TUMULTUOUS YEAR: Virgin boss steps down
Paul Scurrah has resigned as chief executive of Virgin Australia, following a year of turmoil for Australia's second airline.
He will be replaced by former Jetstar boss Jayne Hrdlicka after the sale of the airline to US private equity firm Bain Capital is completed.
The airline's administrator, Deloitte, said it believed Bain would maintain Virgin Australia as a full-service airline, despite speculation it would transform it into a low-cost carrier.
There have been reports of tension between Bain and Mr Scurrah, who wanted to keep Virgin Australia as a full-service operator.
Sources told the Australian Financial Review other executives may follow Mr Scurrah's exit.
The sale of Virgin Australia to Boston-based private equity firm Bain Capital was finalised last month after the debt-ridden airline slumped into voluntary administration in April.

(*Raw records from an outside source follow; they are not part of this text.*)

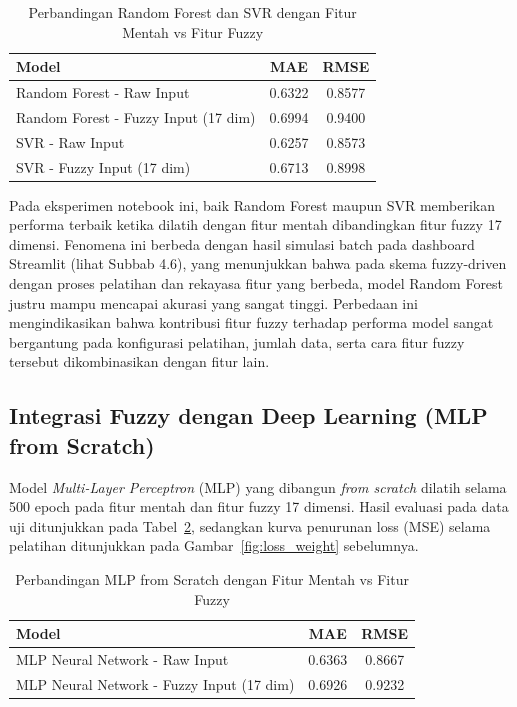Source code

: \documentclass[11pt,a4paper]{article}
\begin{document}
\begin{table}[H]
\centering
\caption{Perbandingan Random Forest dan SVR dengan Fitur Mentah vs Fitur Fuzzy}
\label{tab:ml}
\begin{tabular}{lcc}
\toprule
\textbf{Model} & \textbf{MAE} & \textbf{RMSE} \\
\midrule
Random Forest - Raw Input & 0.6322 & 0.8577 \\
Random Forest - Fuzzy Input (17 dim) & 0.6994 & 0.9400 \\
SVR - Raw Input & 0.6257 & 0.8573 \\
SVR - Fuzzy Input (17 dim) & 0.6713 & 0.8998 \\
\bottomrule
\end{tabular}
\end{table}

Pada eksperimen notebook ini, baik Random Forest maupun SVR memberikan performa terbaik ketika dilatih dengan fitur mentah dibandingkan fitur fuzzy 17 dimensi. Fenomena ini berbeda dengan hasil simulasi batch pada dashboard Streamlit (lihat Subbab 4.6), yang menunjukkan bahwa pada skema fuzzy-driven dengan proses pelatihan dan rekayasa fitur yang berbeda, model Random Forest justru mampu mencapai akurasi yang sangat tinggi. Perbedaan ini mengindikasikan bahwa kontribusi fitur fuzzy terhadap performa model sangat bergantung pada konfigurasi pelatihan, jumlah data, serta cara fitur fuzzy tersebut dikombinasikan dengan fitur lain.

\subsection{Integrasi Fuzzy dengan Deep Learning (MLP from Scratch)}
Model \textit{Multi-Layer Perceptron} (MLP) yang dibangun \textit{from scratch} dilatih selama 500 epoch pada fitur mentah dan fitur fuzzy 17 dimensi. Hasil evaluasi pada data uji ditunjukkan pada Tabel~\ref{tab:mlp}, sedangkan kurva penurunan loss (MSE) selama pelatihan ditunjukkan pada Gambar~\ref{fig:loss_weight} sebelumnya.

\begin{table}[H]
\centering
\caption{Perbandingan MLP from Scratch dengan Fitur Mentah vs Fitur Fuzzy}
\label{tab:mlp}
\begin{tabular}{lcc}
\toprule
\textbf{Model} & \textbf{MAE} & \textbf{RMSE} \\
\midrule
MLP Neural Network - Raw Input & 0.6363 & 0.8667 \\
MLP Neural Network - Fuzzy Input (17 dim) & 0.6926 & 0.9232 \\
\bottomrule
\end{tabular}
\end{table}
\end{document}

The airline has since announced it would streamline its fleet and axe budget subsidiary Tigerair, but keep its two-class cabin structure - business class and economy - and return business lounges when travel demand picked up.
But Nine newspapers report Bain Capital will renege on its promises and strip Virgin Australia back to a low-cost carrier, which would give full-service rival Qantas a monopoly in Australia.
Company insiders said Bain planned to replace Mr Scurrah with former Jetstar boss and Bain executive Jayne Hrdlicka, who has more experience at the helm of a budget airline.
The ABC reports there has been tension between Bain and Mr Scurrah, who wants Virgin Australia to keep operating as a full-service airline.
Yesterday, Mr Scurrah refused to comment on whether he would be replaced.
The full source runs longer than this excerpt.